◆ Task brief ◆
Reproduce verbatim the lines of the material below, starting at the line with "Noting the association" and ending at the line with "The work of", both inclusive; skip the rest.
START Supplied data
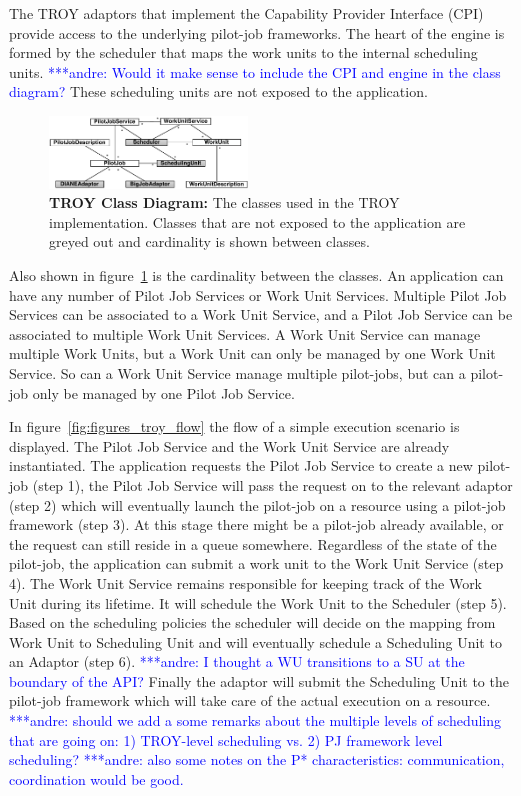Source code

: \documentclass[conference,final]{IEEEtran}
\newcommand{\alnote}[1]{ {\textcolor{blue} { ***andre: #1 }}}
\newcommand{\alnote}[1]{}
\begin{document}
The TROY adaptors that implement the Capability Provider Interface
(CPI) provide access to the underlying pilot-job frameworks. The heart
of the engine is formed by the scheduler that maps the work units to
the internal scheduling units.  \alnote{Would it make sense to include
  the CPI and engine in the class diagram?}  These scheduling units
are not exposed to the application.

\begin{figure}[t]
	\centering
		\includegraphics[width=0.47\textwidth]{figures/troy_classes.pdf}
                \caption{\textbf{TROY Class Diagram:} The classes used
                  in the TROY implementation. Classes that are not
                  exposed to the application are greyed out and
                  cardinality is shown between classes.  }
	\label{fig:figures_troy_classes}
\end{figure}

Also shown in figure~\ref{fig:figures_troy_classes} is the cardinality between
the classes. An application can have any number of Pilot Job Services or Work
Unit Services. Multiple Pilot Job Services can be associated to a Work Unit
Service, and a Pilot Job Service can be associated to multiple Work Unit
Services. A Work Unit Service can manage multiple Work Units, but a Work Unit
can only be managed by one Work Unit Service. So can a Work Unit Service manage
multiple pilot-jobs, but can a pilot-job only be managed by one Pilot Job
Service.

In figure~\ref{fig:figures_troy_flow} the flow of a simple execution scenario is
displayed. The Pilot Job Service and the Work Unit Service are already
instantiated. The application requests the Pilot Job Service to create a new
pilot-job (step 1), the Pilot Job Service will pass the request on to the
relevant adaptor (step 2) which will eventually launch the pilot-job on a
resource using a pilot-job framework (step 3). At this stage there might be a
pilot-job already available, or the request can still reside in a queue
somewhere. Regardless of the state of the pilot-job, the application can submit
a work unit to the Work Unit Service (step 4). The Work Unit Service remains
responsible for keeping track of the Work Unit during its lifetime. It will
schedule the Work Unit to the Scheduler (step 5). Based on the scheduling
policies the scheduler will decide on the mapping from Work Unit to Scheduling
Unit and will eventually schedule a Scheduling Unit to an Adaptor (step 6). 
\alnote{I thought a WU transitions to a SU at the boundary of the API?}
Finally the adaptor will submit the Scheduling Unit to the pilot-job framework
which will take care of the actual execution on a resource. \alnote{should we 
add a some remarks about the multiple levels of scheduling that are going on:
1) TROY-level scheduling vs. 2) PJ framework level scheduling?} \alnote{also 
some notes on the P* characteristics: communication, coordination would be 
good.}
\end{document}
END Supplied data
START Supplied data
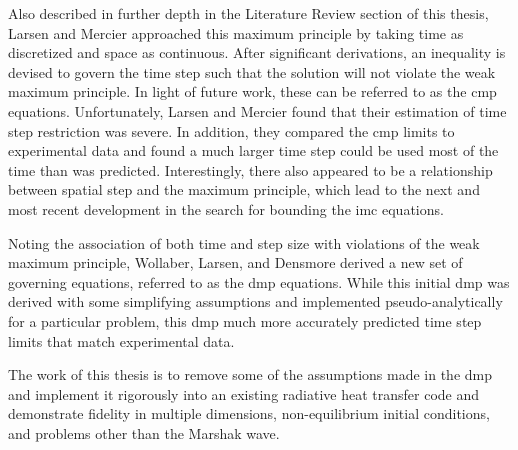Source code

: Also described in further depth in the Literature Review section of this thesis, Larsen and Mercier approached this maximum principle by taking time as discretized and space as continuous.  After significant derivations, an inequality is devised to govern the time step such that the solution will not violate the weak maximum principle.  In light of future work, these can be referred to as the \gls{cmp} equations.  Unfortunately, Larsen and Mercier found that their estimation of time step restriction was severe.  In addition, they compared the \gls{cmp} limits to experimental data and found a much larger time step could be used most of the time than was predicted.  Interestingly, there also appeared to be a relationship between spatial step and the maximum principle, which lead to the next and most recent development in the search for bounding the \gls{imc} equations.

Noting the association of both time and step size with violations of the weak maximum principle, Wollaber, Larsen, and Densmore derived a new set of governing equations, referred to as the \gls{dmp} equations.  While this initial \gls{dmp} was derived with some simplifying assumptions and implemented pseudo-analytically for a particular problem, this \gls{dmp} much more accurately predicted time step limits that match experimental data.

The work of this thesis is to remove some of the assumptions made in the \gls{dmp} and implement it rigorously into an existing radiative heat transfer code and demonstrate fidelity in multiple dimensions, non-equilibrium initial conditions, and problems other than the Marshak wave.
END Supplied data
◆ Written solution ◆
Noting the association of both time and step size with violations of the weak maximum principle, Wollaber, Larsen, and Densmore derived a new set of governing equations, referred to as the \gls{dmp} equations.  While this initial \gls{dmp} was derived with some simplifying assumptions and implemented pseudo-analytically for a particular problem, this \gls{dmp} much more accurately predicted time step limits that match experimental data.

The work of this thesis is to remove some of the assumptions made in the \gls{dmp} and implement it rigorously into an existing radiative heat transfer code and demonstrate fidelity in multiple dimensions, non-equilibrium initial conditions, and problems other than the Marshak wave.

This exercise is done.